## What you should do
From the listing below, work out how many lines contain "Task"; the answer is that number and nothing more.

+ + +

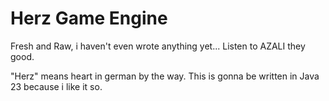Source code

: # Herz Game Engine
Fresh and Raw, i haven't even wrote anything yet... Listen to AZALI they good.

"Herz" means heart in german by the way. This is gonna be written in Java 23 because i like it so.
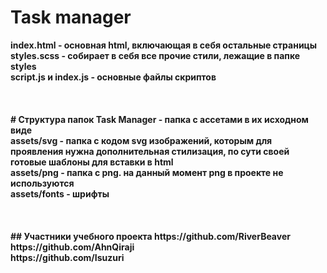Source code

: # Task manager
<strong>
index.html - основная html, включающая в себя остальные страницы<br>
styles.scss - собирает в себя все прочие стили, лежащие в папке styles<br>
script.js и index.js - основные файлы скриптов<br>
<br>
<br>
<br>
# Структура папок
<strong>
Task Manager - папка с ассетами в их исходном виде<br>
assets/svg - папка с кодом svg изображений, которым для проявления нужна дополнительная стилизация, по сути своей готовые шаблоны для вставки в html<br>
assets/png - папка с png. на данный момент png в проекте не используются<br>
assets/fonts - шрифты<br>
<br>
<br>
<br>
## Участники учебного проекта
https://github.com/RiverBeaver<br>
https://github.com/AhnQiraji<br>
https://github.com/Isuzuri<br>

+ + +

## Response area
2